--- MATERIAL FOR THIS TASK Enclosed Below ---
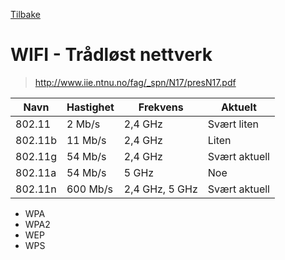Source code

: <a href="../README.md">Tilbake</a>

# WIFI - Trådløst nettverk

> http://www.iie.ntnu.no/fag/_spn/N17/presN17.pdf

| Navn     | Hastighet | Frekvens         | Aktuelt        |
|----------|-----------|------------------|----------------|
| 802.11   | 2 Mb/s    |  2,4 GHz         | Svært liten    |
| 802.11b  | 11 Mb/s   |  2,4 GHz         | Liten          |
| 802.11g  | 54 Mb/s   |  2,4 GHz         | Svært aktuell  |
| 802.11a  | 54 Mb/s   |  5 GHz           | Noe            |
| 802.11n  | 600 Mb/s  |  2,4 GHz, 5 GHz  | Svært aktuell  |

- WPA
- WPA2
- WEP
- WPS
--- End of Enclosed MATERIAL FOR THIS TASK ---
▶ [TASK PROMPT] In the listing above, find each line containing "aktuell" and copy it.

▶ [TASK RESULT]
| 802.11g  | 54 Mb/s   |  2,4 GHz         | Svært aktuell  |
| 802.11n  | 600 Mb/s  |  2,4 GHz, 5 GHz  | Svært aktuell  |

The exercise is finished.